=== ENTRIES SUPPLIED ===
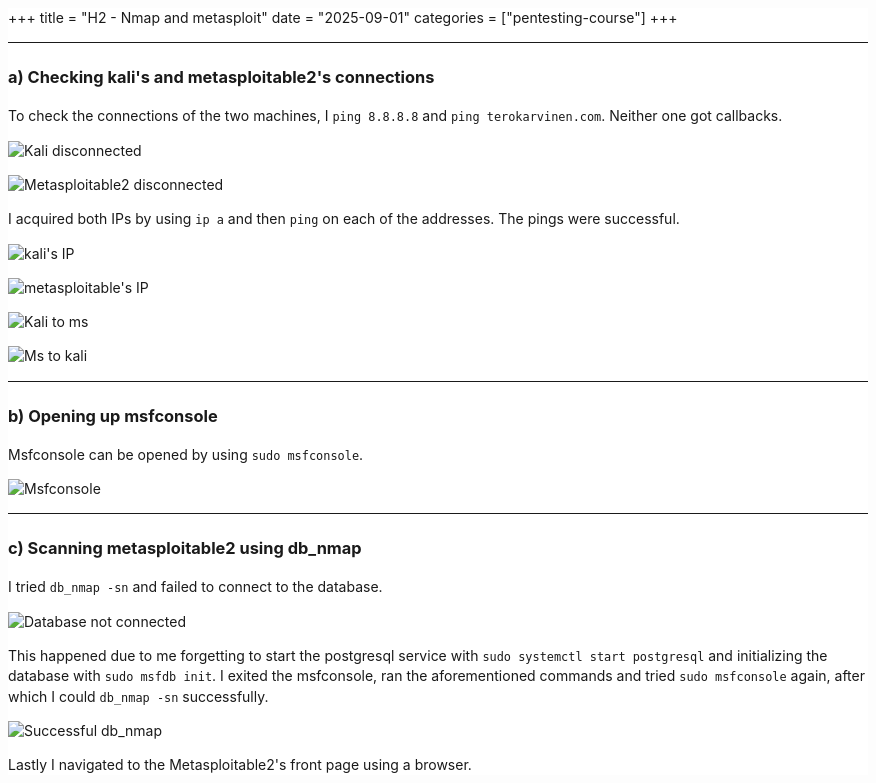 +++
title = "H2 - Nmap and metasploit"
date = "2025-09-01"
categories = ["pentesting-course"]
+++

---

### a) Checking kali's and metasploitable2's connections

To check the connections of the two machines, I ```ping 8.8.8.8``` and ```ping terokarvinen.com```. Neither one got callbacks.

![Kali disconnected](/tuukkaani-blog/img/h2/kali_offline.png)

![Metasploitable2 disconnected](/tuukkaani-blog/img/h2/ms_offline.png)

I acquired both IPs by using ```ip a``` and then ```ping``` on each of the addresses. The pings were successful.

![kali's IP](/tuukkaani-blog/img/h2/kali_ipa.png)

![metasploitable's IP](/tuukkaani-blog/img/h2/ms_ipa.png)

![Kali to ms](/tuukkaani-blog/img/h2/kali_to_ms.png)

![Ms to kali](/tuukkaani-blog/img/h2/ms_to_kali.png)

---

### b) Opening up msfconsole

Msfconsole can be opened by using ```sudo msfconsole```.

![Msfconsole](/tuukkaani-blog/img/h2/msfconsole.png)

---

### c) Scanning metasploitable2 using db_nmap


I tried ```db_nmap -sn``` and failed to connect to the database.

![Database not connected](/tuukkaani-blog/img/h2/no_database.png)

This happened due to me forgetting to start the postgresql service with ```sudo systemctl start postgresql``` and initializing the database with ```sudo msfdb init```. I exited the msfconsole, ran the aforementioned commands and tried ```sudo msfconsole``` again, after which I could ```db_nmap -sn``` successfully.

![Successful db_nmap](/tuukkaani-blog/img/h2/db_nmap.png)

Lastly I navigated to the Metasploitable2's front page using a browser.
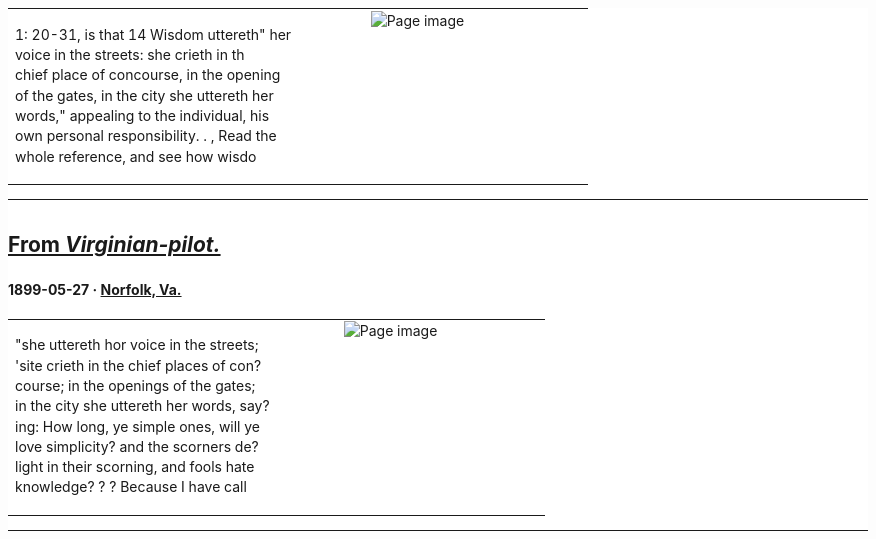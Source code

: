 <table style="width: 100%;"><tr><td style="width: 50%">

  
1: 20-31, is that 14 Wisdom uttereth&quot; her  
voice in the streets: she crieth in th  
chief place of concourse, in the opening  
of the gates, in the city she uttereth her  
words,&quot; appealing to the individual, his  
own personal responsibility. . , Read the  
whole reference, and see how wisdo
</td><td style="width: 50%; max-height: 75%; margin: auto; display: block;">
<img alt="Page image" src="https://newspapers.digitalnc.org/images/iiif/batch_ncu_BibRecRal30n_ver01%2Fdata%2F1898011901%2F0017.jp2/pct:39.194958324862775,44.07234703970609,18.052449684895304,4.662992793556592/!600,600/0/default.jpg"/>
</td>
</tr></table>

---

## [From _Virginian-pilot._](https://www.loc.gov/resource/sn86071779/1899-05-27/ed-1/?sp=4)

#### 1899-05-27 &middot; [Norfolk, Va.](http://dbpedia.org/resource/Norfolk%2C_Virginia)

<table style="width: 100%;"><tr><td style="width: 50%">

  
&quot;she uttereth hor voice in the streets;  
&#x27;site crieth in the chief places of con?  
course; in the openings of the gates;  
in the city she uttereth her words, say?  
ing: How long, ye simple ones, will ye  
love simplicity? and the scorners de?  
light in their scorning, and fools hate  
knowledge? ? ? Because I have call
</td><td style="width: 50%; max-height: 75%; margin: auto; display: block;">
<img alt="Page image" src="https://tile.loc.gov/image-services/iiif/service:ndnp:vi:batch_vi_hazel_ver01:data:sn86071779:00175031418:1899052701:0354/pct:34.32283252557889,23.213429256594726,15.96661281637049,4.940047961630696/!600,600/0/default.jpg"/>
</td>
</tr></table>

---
===
=== ENTRIES SUPPLIED ===
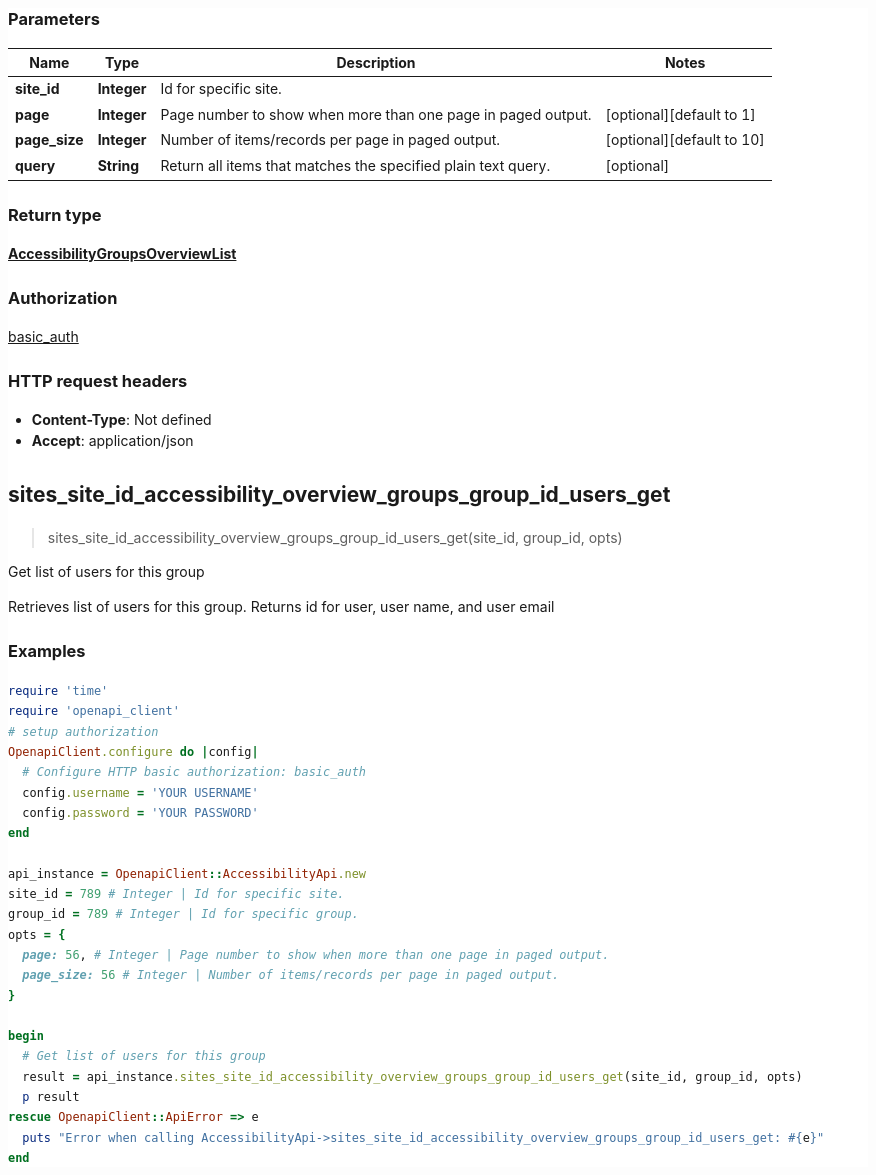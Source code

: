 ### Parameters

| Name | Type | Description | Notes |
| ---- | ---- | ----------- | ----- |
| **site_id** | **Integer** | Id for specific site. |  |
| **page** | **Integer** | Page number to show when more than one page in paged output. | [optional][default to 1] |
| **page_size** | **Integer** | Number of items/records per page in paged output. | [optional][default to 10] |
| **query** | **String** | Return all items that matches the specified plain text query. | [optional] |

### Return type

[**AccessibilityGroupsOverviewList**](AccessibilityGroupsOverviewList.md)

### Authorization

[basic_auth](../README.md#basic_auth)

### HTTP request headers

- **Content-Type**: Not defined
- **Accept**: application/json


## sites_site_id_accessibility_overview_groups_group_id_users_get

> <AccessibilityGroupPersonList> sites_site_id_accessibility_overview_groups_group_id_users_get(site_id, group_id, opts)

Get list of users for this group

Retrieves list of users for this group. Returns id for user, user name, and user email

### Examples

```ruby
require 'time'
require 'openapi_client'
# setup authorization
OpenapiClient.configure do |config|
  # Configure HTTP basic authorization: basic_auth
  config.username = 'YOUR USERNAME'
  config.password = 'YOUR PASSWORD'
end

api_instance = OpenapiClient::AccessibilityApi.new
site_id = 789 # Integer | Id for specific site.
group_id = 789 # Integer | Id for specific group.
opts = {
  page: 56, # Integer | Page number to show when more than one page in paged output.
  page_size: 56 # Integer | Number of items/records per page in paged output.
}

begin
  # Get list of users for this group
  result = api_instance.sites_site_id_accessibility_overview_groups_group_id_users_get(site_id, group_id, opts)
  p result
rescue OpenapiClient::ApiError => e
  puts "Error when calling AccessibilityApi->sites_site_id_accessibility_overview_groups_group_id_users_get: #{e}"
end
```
===
TASK DESCRIPTION:
Look through the entries above; copy each line where the string "YOUR" appears.

RESPONSE BOX:
  config.username = 'YOUR USERNAME'
  config.password = 'YOUR PASSWORD'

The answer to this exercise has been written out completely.